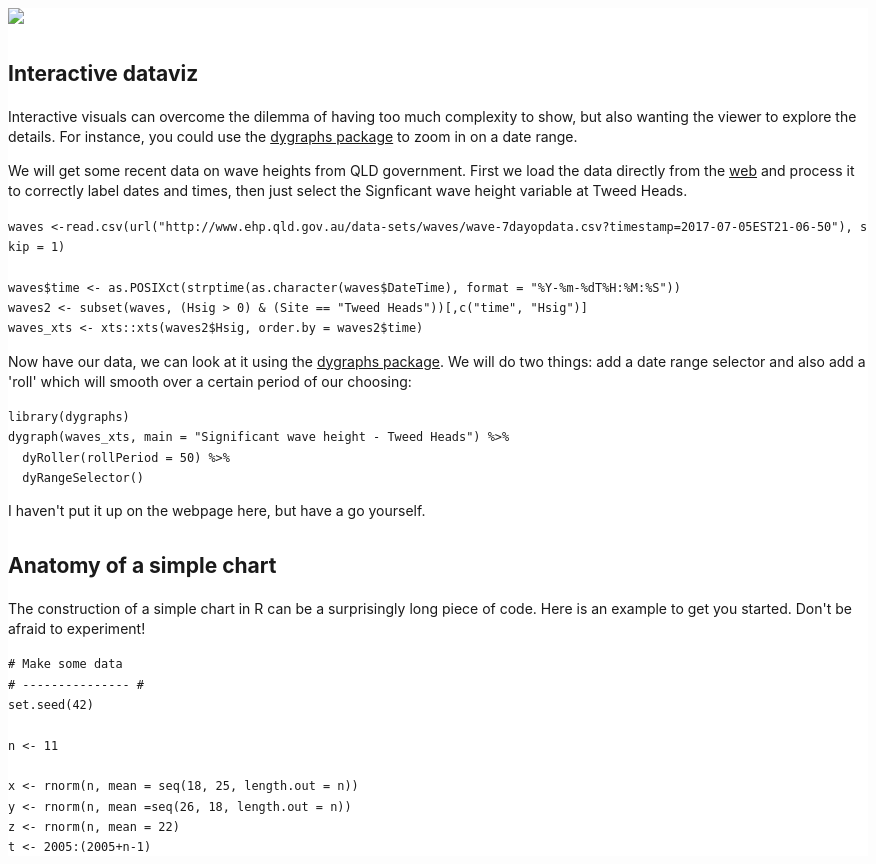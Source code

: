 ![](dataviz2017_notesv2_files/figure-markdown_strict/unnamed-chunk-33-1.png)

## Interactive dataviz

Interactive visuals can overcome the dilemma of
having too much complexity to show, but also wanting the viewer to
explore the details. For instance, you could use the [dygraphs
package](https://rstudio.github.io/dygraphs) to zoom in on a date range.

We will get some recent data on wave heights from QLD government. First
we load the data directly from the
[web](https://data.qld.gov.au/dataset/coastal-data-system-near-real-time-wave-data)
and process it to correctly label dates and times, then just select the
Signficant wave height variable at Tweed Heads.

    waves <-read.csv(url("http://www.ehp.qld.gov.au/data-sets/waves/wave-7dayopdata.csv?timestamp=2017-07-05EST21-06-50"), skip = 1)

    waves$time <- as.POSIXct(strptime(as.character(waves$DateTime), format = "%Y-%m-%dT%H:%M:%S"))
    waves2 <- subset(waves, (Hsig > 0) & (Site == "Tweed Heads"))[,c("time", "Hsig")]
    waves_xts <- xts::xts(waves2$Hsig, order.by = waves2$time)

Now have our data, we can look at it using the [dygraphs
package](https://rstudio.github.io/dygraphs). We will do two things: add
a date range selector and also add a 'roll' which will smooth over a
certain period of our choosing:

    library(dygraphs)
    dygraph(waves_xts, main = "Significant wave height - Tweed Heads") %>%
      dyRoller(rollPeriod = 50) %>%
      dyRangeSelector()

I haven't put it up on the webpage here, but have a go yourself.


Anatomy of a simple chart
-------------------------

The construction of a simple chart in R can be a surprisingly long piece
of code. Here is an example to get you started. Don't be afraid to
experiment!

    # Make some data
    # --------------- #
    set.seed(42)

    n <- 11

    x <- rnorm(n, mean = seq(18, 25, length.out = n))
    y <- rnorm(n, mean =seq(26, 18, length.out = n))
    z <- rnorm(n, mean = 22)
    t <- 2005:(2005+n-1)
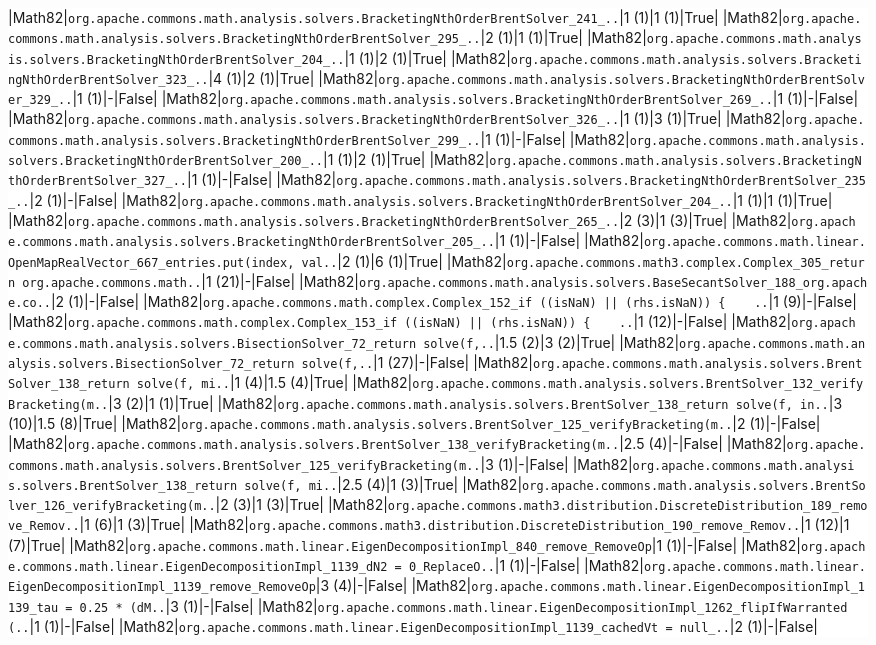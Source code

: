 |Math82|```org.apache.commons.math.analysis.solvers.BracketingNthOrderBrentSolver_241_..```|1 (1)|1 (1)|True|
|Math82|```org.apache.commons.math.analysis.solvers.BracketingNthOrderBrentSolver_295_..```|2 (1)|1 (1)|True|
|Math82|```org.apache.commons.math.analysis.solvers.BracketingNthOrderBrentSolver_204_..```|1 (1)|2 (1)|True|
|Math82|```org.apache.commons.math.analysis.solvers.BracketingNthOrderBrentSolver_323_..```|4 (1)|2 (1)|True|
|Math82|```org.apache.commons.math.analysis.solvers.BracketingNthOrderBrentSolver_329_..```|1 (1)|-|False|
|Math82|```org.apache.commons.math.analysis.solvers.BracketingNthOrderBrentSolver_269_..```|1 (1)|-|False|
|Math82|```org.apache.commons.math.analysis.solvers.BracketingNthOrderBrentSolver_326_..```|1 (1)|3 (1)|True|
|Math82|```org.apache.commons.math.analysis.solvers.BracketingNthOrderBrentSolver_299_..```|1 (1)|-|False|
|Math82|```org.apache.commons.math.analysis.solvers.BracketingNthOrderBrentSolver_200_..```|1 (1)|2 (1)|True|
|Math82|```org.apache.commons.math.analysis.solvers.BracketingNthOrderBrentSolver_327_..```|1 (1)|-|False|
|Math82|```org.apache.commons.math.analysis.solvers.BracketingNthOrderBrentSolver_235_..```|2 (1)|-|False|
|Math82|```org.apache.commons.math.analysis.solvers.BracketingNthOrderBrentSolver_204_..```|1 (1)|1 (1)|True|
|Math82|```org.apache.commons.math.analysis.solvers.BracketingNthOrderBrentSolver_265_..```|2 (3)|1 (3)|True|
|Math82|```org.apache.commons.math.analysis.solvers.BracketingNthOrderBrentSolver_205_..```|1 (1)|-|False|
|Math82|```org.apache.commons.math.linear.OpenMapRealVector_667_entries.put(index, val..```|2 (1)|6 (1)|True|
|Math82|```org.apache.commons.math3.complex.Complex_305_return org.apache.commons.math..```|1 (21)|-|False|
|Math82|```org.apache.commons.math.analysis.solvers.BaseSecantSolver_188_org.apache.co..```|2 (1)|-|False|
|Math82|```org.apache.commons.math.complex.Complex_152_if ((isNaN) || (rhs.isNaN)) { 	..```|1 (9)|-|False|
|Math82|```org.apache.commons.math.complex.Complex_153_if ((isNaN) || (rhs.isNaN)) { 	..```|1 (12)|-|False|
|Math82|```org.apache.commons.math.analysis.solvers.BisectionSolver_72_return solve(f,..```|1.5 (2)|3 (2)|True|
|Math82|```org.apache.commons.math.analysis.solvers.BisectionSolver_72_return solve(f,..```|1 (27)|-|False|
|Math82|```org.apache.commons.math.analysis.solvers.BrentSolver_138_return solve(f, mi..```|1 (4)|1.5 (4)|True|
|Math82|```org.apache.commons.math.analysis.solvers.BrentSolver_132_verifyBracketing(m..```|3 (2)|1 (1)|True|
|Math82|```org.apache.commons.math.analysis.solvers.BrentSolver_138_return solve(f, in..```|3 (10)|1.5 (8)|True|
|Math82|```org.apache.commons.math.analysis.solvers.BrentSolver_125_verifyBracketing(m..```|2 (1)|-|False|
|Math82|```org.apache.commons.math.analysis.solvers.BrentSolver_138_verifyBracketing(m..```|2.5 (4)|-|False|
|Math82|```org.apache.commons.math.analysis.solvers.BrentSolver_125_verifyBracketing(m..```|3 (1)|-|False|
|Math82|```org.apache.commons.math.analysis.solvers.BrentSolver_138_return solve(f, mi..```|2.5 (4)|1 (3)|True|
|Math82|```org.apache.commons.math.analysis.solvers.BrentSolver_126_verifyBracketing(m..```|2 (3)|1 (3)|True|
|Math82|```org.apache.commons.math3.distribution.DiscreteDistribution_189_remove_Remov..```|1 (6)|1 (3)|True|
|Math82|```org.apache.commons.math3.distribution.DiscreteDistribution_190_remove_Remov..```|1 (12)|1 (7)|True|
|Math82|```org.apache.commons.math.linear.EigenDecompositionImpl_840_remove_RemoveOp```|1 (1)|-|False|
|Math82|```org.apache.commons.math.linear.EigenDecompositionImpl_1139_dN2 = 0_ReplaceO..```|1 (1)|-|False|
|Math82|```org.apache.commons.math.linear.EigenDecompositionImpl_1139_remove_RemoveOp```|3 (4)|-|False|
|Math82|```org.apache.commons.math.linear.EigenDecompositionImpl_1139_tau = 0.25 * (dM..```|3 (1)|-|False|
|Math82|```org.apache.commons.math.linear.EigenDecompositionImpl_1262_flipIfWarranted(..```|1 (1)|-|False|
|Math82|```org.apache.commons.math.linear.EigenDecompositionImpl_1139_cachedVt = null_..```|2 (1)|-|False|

○ ○ ○ ○

--- Task ---
Omit the pictures. Print, word for word, the lines from the beginning of the entries above through the line that holds "package](https://rstudio.github.io/dygraphs) to zoom".

--- Expected answer ---
Source code

: ![](dataviz2017_notesv2_files/figure-markdown_strict/unnamed-chunk-33-1.png)

## Interactive dataviz

Interactive visuals can overcome the dilemma of
having too much complexity to show, but also wanting the viewer to
explore the details. For instance, you could use the [dygraphs
package](https://rstudio.github.io/dygraphs) to zoom in on a date range.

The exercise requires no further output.